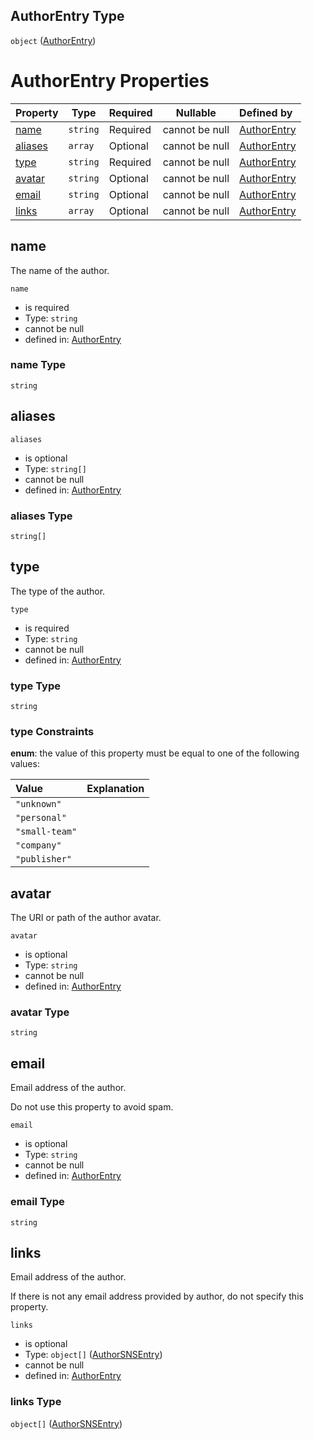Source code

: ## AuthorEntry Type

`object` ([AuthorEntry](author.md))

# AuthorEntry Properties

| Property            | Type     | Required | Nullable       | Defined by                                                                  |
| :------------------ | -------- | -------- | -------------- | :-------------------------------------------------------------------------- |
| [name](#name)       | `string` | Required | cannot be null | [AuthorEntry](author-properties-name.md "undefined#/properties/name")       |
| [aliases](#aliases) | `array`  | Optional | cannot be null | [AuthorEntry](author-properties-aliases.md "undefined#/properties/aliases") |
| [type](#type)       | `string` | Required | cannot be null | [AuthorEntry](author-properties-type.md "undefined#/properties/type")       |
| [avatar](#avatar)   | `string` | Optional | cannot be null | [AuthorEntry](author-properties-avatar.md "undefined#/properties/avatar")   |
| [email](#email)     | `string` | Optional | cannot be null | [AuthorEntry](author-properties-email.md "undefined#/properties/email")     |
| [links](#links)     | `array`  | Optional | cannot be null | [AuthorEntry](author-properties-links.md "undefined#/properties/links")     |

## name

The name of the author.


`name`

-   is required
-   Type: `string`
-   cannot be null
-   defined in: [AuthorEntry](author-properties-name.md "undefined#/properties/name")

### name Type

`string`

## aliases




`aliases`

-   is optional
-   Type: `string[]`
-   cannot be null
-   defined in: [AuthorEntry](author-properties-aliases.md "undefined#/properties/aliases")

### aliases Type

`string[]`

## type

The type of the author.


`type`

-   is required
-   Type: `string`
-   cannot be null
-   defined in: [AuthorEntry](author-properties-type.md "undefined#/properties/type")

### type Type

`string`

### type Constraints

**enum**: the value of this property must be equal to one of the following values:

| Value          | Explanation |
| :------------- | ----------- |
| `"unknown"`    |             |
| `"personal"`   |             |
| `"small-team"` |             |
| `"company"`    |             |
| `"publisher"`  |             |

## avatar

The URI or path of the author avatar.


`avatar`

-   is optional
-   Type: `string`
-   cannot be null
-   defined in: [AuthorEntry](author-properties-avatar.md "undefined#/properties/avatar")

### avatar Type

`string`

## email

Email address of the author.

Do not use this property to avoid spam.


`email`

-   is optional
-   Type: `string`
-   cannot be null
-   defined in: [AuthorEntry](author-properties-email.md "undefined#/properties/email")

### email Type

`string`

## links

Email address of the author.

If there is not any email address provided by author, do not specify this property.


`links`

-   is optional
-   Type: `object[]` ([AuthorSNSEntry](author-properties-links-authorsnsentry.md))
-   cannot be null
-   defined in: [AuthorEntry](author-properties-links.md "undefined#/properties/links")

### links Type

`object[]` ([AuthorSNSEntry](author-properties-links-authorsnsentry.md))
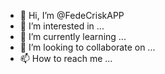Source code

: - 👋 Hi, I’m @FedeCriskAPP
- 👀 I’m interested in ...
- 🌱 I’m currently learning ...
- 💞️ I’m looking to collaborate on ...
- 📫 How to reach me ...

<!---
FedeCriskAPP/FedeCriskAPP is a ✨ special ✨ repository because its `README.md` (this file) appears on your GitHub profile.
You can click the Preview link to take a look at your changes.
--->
+++++
> _Work task_: The records above need to be copied exactly, though not their pictures.

> _Answer for this exercise_:
Source code

: ## AuthorEntry Type

`object` ([AuthorEntry](author.md))

# AuthorEntry Properties

| Property            | Type     | Required | Nullable       | Defined by                                                                  |
| :------------------ | -------- | -------- | -------------- | :-------------------------------------------------------------------------- |
| [name](#name)       | `string` | Required | cannot be null | [AuthorEntry](author-properties-name.md "undefined#/properties/name")       |
| [aliases](#aliases) | `array`  | Optional | cannot be null | [AuthorEntry](author-properties-aliases.md "undefined#/properties/aliases") |
| [type](#type)       | `string` | Required | cannot be null | [AuthorEntry](author-properties-type.md "undefined#/properties/type")       |
| [avatar](#avatar)   | `string` | Optional | cannot be null | [AuthorEntry](author-properties-avatar.md "undefined#/properties/avatar")   |
| [email](#email)     | `string` | Optional | cannot be null | [AuthorEntry](author-properties-email.md "undefined#/properties/email")     |
| [links](#links)     | `array`  | Optional | cannot be null | [AuthorEntry](author-properties-links.md "undefined#/properties/links")     |

## name

The name of the author.


`name`

-   is required
-   Type: `string`
-   cannot be null
-   defined in: [AuthorEntry](author-properties-name.md "undefined#/properties/name")

### name Type

`string`

## aliases




`aliases`

-   is optional
-   Type: `string[]`
-   cannot be null
-   defined in: [AuthorEntry](author-properties-aliases.md "undefined#/properties/aliases")

### aliases Type

`string[]`

## type

The type of the author.


`type`

-   is required
-   Type: `string`
-   cannot be null
-   defined in: [AuthorEntry](author-properties-type.md "undefined#/properties/type")

### type Type

`string`

### type Constraints

**enum**: the value of this property must be equal to one of the following values:

| Value          | Explanation |
| :------------- | ----------- |
| `"unknown"`    |             |
| `"personal"`   |             |
| `"small-team"` |             |
| `"company"`    |             |
| `"publisher"`  |             |

## avatar

The URI or path of the author avatar.


`avatar`

-   is optional
-   Type: `string`
-   cannot be null
-   defined in: [AuthorEntry](author-properties-avatar.md "undefined#/properties/avatar")

### avatar Type

`string`

## email

Email address of the author.

Do not use this property to avoid spam.


`email`

-   is optional
-   Type: `string`
-   cannot be null
-   defined in: [AuthorEntry](author-properties-email.md "undefined#/properties/email")

### email Type

`string`

## links

Email address of the author.

If there is not any email address provided by author, do not specify this property.


`links`

-   is optional
-   Type: `object[]` ([AuthorSNSEntry](author-properties-links-authorsnsentry.md))
-   cannot be null
-   defined in: [AuthorEntry](author-properties-links.md "undefined#/properties/links")

### links Type

`object[]` ([AuthorSNSEntry](author-properties-links-authorsnsentry.md))
Source code

: - 👋 Hi, I’m @FedeCriskAPP
- 👀 I’m interested in ...
- 🌱 I’m currently learning ...
- 💞️ I’m looking to collaborate on ...
- 📫 How to reach me ...

<!---
FedeCriskAPP/FedeCriskAPP is a ✨ special ✨ repository because its `README.md` (this file) appears on your GitHub profile.
You can click the Preview link to take a look at your changes.
--->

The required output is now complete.